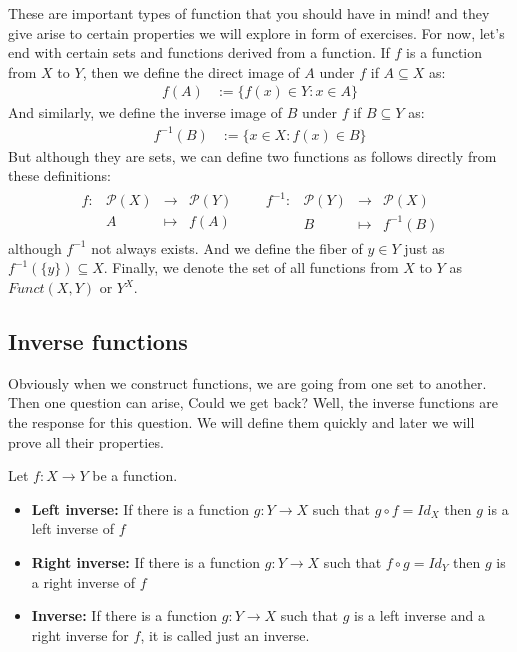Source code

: \documentclass{tufte-handout}
\begin{document}
These are important types of function that you should have in mind! and they give arise to certain properties we will explore in form of exercises. For now, let's end with certain sets and functions derived from a function. If $f$ is a function from $X$ to $Y$, then we define the direct image of $A$ under $f$ if $A \subseteq X$ as:
\begin{align*}
	f(A) &:= \{f(x) \in Y: x \in A\}
\end{align*}
And similarly, we define the inverse image of $B$ under $f$ if $B \subseteq Y$ as:
\begin{align*}
	f^{-1}(B) &:= \{x \in X: f(x) \in B\}
\end{align*}
But although they are sets, we can define two functions as follows directly from these definitions:
\begin{align*}
	\begin{matrix}
		f: &\mathcal{P}(X)& \to &\mathcal{P}(Y)\\
		&A &\mapsto &f(A)
	\end{matrix} && \begin{matrix}
		f^{-1}: &\mathcal{P}(Y)& \to &\mathcal{P}(X)\\
		&B&\mapsto&f^{-1}(B)
	\end{matrix}
\end{align*}
although $f^{-1}$ not always exists. And we define the fiber of $y \in Y$ just as $f^{-1}(\{y\}) \subseteq X$. Finally, we denote the set of all functions from $X$ to $Y$ as $Funct(X, Y)$ or $Y^X$.\\

\subsection{Inverse functions}
Obviously when we construct functions, we are going from one set to another. Then one question can arise, Could we get back? Well, the inverse functions are the response for this question. We will define them quickly and later we will prove all their properties.

\begin{definition}
	Let $f: X \to Y$ be a function.
	\begin{itemize}
		\item \textbf{Left inverse:} If there is a function $g: Y \to X$ such that $g \circ f = Id_X$ then $g$ is a left inverse of $f$
		\item \textbf{Right inverse:} If there is a function $g: Y \to X$ such that $f \circ g = Id_Y$ then $g$ is a right inverse of $f$
		\item \textbf{Inverse:} If there is a function $g: Y \to X$ such that $g$ is a left inverse and a right inverse for $f$, it is called just an inverse.
	\end{itemize}
\end{definition}
\end{document}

──────────────────────────────

Every line of the listing above that contains "just" is to be copied.

although $f^{-1}$ not always exists. And we define the fiber of $y \in Y$ just as $f^{-1}(\{y\}) \subseteq X$. Finally, we denote the set of all functions from $X$ to $Y$ as $Funct(X, Y)$ or $Y^X$.\\
		\item \textbf{Inverse:} If there is a function $g: Y \to X$ such that $g$ is a left inverse and a right inverse for $f$, it is called just an inverse.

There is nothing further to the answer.